»»

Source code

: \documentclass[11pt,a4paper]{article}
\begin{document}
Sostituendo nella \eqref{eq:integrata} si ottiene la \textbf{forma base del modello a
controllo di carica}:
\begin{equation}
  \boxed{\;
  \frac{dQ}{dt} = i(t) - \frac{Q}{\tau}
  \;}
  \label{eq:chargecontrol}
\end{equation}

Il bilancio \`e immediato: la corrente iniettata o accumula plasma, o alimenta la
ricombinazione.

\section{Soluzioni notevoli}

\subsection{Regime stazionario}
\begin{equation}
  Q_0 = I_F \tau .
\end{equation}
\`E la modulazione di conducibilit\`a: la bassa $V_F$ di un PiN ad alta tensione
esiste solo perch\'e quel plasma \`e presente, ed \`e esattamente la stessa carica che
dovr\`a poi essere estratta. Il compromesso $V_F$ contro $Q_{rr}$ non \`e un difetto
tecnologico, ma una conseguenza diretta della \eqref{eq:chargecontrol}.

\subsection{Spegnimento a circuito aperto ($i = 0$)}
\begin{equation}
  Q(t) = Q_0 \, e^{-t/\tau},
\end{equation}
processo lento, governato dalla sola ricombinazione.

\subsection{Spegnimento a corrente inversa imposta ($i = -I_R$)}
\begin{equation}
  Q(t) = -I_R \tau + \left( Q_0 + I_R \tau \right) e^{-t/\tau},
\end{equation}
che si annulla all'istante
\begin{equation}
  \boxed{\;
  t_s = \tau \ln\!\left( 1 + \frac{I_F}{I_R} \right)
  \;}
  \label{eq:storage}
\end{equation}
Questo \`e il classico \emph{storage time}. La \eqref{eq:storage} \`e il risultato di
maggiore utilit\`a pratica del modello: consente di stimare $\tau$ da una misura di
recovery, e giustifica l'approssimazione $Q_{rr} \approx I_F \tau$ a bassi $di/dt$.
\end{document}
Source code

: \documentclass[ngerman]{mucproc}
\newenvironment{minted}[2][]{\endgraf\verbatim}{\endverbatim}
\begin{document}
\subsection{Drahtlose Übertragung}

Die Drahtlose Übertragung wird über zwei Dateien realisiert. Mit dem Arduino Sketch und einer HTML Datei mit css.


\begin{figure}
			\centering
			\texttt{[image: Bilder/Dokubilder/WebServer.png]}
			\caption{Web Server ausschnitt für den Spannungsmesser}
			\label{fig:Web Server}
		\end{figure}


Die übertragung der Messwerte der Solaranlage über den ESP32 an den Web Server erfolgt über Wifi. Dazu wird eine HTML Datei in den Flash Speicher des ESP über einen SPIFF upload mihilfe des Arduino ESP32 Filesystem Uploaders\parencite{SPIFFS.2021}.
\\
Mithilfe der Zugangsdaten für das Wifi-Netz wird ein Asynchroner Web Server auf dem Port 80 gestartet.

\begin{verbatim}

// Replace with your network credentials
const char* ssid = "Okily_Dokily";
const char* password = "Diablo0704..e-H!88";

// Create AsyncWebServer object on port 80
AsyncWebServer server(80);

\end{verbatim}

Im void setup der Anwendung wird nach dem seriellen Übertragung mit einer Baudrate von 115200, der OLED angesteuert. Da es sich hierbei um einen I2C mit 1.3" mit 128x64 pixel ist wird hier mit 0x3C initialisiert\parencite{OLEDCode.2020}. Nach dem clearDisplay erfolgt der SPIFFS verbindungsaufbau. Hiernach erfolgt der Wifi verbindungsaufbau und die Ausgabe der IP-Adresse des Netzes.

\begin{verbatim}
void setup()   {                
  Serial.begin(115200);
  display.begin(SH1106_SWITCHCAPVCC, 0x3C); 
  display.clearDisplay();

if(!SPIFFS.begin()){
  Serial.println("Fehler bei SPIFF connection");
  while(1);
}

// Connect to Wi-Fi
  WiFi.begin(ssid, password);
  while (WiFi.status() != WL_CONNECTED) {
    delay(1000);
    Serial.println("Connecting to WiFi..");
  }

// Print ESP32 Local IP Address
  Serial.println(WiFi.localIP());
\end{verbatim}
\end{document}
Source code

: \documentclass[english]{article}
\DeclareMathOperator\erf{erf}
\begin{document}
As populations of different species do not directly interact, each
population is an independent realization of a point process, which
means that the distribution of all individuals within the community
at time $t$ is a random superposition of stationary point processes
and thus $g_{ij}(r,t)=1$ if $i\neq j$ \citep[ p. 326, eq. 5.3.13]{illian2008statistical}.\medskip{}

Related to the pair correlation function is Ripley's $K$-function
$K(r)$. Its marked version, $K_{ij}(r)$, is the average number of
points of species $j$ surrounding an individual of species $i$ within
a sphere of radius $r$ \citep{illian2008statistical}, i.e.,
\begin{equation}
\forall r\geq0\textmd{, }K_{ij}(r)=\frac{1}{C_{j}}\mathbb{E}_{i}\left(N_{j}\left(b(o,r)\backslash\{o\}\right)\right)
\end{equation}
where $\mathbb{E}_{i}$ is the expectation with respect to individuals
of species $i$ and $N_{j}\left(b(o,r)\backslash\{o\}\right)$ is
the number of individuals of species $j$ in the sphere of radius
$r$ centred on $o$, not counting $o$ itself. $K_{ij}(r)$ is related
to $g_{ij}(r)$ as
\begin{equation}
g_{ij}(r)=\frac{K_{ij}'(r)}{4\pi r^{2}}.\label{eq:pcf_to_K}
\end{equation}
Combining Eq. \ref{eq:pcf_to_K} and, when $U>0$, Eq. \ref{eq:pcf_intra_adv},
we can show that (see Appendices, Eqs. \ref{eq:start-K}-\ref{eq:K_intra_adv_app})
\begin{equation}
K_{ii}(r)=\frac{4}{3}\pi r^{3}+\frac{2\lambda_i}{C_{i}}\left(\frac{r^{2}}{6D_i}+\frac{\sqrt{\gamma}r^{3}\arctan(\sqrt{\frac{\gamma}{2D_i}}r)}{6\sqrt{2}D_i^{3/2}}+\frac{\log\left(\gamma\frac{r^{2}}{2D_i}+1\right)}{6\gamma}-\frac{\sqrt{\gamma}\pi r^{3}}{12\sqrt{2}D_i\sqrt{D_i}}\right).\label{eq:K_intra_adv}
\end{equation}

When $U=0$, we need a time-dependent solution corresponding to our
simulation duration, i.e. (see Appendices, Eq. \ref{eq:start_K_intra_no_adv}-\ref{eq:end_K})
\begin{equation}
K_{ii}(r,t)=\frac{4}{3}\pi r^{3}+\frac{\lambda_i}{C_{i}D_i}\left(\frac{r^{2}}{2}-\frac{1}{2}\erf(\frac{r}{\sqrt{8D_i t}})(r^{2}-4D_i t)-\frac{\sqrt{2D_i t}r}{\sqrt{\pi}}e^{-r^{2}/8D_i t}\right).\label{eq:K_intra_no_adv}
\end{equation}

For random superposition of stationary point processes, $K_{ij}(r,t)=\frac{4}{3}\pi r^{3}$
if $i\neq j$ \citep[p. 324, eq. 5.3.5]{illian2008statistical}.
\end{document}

««

* [TO DO]
Each record has to be given again exactly as written.

* [REPLY]
Source code

: \documentclass[11pt,a4paper]{article}
\begin{document}
Sostituendo nella \eqref{eq:integrata} si ottiene la \textbf{forma base del modello a
controllo di carica}:
\begin{equation}
  \boxed{\;
  \frac{dQ}{dt} = i(t) - \frac{Q}{\tau}
  \;}
  \label{eq:chargecontrol}
\end{equation}

Il bilancio \`e immediato: la corrente iniettata o accumula plasma, o alimenta la
ricombinazione.

\section{Soluzioni notevoli}

\subsection{Regime stazionario}
\begin{equation}
  Q_0 = I_F \tau .
\end{equation}
\`E la modulazione di conducibilit\`a: la bassa $V_F$ di un PiN ad alta tensione
esiste solo perch\'e quel plasma \`e presente, ed \`e esattamente la stessa carica che
dovr\`a poi essere estratta. Il compromesso $V_F$ contro $Q_{rr}$ non \`e un difetto
tecnologico, ma una conseguenza diretta della \eqref{eq:chargecontrol}.

\subsection{Spegnimento a circuito aperto ($i = 0$)}
\begin{equation}
  Q(t) = Q_0 \, e^{-t/\tau},
\end{equation}
processo lento, governato dalla sola ricombinazione.

\subsection{Spegnimento a corrente inversa imposta ($i = -I_R$)}
\begin{equation}
  Q(t) = -I_R \tau + \left( Q_0 + I_R \tau \right) e^{-t/\tau},
\end{equation}
che si annulla all'istante
\begin{equation}
  \boxed{\;
  t_s = \tau \ln\!\left( 1 + \frac{I_F}{I_R} \right)
  \;}
  \label{eq:storage}
\end{equation}
Questo \`e il classico \emph{storage time}. La \eqref{eq:storage} \`e il risultato di
maggiore utilit\`a pratica del modello: consente di stimare $\tau$ da una misura di
recovery, e giustifica l'approssimazione $Q_{rr} \approx I_F \tau$ a bassi $di/dt$.
\end{document}
Source code

: \documentclass[ngerman]{mucproc}
\newenvironment{minted}[2][]{\endgraf\verbatim}{\endverbatim}
\begin{document}
\subsection{Drahtlose Übertragung}

Die Drahtlose Übertragung wird über zwei Dateien realisiert. Mit dem Arduino Sketch und einer HTML Datei mit css.


\begin{figure}
			\centering
			\texttt{[image: Bilder/Dokubilder/WebServer.png]}
			\caption{Web Server ausschnitt für den Spannungsmesser}
			\label{fig:Web Server}
		\end{figure}


Die übertragung der Messwerte der Solaranlage über den ESP32 an den Web Server erfolgt über Wifi. Dazu wird eine HTML Datei in den Flash Speicher des ESP über einen SPIFF upload mihilfe des Arduino ESP32 Filesystem Uploaders\parencite{SPIFFS.2021}.
\\
Mithilfe der Zugangsdaten für das Wifi-Netz wird ein Asynchroner Web Server auf dem Port 80 gestartet.

\begin{verbatim}

// Replace with your network credentials
const char* ssid = "Okily_Dokily";
const char* password = "Diablo0704..e-H!88";

// Create AsyncWebServer object on port 80
AsyncWebServer server(80);

\end{verbatim}

Im void setup der Anwendung wird nach dem seriellen Übertragung mit einer Baudrate von 115200, der OLED angesteuert. Da es sich hierbei um einen I2C mit 1.3" mit 128x64 pixel ist wird hier mit 0x3C initialisiert\parencite{OLEDCode.2020}. Nach dem clearDisplay erfolgt der SPIFFS verbindungsaufbau. Hiernach erfolgt der Wifi verbindungsaufbau und die Ausgabe der IP-Adresse des Netzes.

\begin{verbatim}
void setup()   {                
  Serial.begin(115200);
  display.begin(SH1106_SWITCHCAPVCC, 0x3C); 
  display.clearDisplay();

if(!SPIFFS.begin()){
  Serial.println("Fehler bei SPIFF connection");
  while(1);
}

// Connect to Wi-Fi
  WiFi.begin(ssid, password);
  while (WiFi.status() != WL_CONNECTED) {
    delay(1000);
    Serial.println("Connecting to WiFi..");
  }

// Print ESP32 Local IP Address
  Serial.println(WiFi.localIP());
\end{verbatim}
\end{document}
Source code

: \documentclass[english]{article}
\DeclareMathOperator\erf{erf}
\begin{document}
As populations of different species do not directly interact, each
population is an independent realization of a point process, which
means that the distribution of all individuals within the community
at time $t$ is a random superposition of stationary point processes
and thus $g_{ij}(r,t)=1$ if $i\neq j$ \citep[ p. 326, eq. 5.3.13]{illian2008statistical}.\medskip{}

Related to the pair correlation function is Ripley's $K$-function
$K(r)$. Its marked version, $K_{ij}(r)$, is the average number of
points of species $j$ surrounding an individual of species $i$ within
a sphere of radius $r$ \citep{illian2008statistical}, i.e.,
\begin{equation}
\forall r\geq0\textmd{, }K_{ij}(r)=\frac{1}{C_{j}}\mathbb{E}_{i}\left(N_{j}\left(b(o,r)\backslash\{o\}\right)\right)
\end{equation}
where $\mathbb{E}_{i}$ is the expectation with respect to individuals
of species $i$ and $N_{j}\left(b(o,r)\backslash\{o\}\right)$ is
the number of individuals of species $j$ in the sphere of radius
$r$ centred on $o$, not counting $o$ itself. $K_{ij}(r)$ is related
to $g_{ij}(r)$ as
\begin{equation}
g_{ij}(r)=\frac{K_{ij}'(r)}{4\pi r^{2}}.\label{eq:pcf_to_K}
\end{equation}
Combining Eq. \ref{eq:pcf_to_K} and, when $U>0$, Eq. \ref{eq:pcf_intra_adv},
we can show that (see Appendices, Eqs. \ref{eq:start-K}-\ref{eq:K_intra_adv_app})
\begin{equation}
K_{ii}(r)=\frac{4}{3}\pi r^{3}+\frac{2\lambda_i}{C_{i}}\left(\frac{r^{2}}{6D_i}+\frac{\sqrt{\gamma}r^{3}\arctan(\sqrt{\frac{\gamma}{2D_i}}r)}{6\sqrt{2}D_i^{3/2}}+\frac{\log\left(\gamma\frac{r^{2}}{2D_i}+1\right)}{6\gamma}-\frac{\sqrt{\gamma}\pi r^{3}}{12\sqrt{2}D_i\sqrt{D_i}}\right).\label{eq:K_intra_adv}
\end{equation}

When $U=0$, we need a time-dependent solution corresponding to our
simulation duration, i.e. (see Appendices, Eq. \ref{eq:start_K_intra_no_adv}-\ref{eq:end_K})
\begin{equation}
K_{ii}(r,t)=\frac{4}{3}\pi r^{3}+\frac{\lambda_i}{C_{i}D_i}\left(\frac{r^{2}}{2}-\frac{1}{2}\erf(\frac{r}{\sqrt{8D_i t}})(r^{2}-4D_i t)-\frac{\sqrt{2D_i t}r}{\sqrt{\pi}}e^{-r^{2}/8D_i t}\right).\label{eq:K_intra_no_adv}
\end{equation}

For random superposition of stationary point processes, $K_{ij}(r,t)=\frac{4}{3}\pi r^{3}$
if $i\neq j$ \citep[p. 324, eq. 5.3.5]{illian2008statistical}.
\end{document}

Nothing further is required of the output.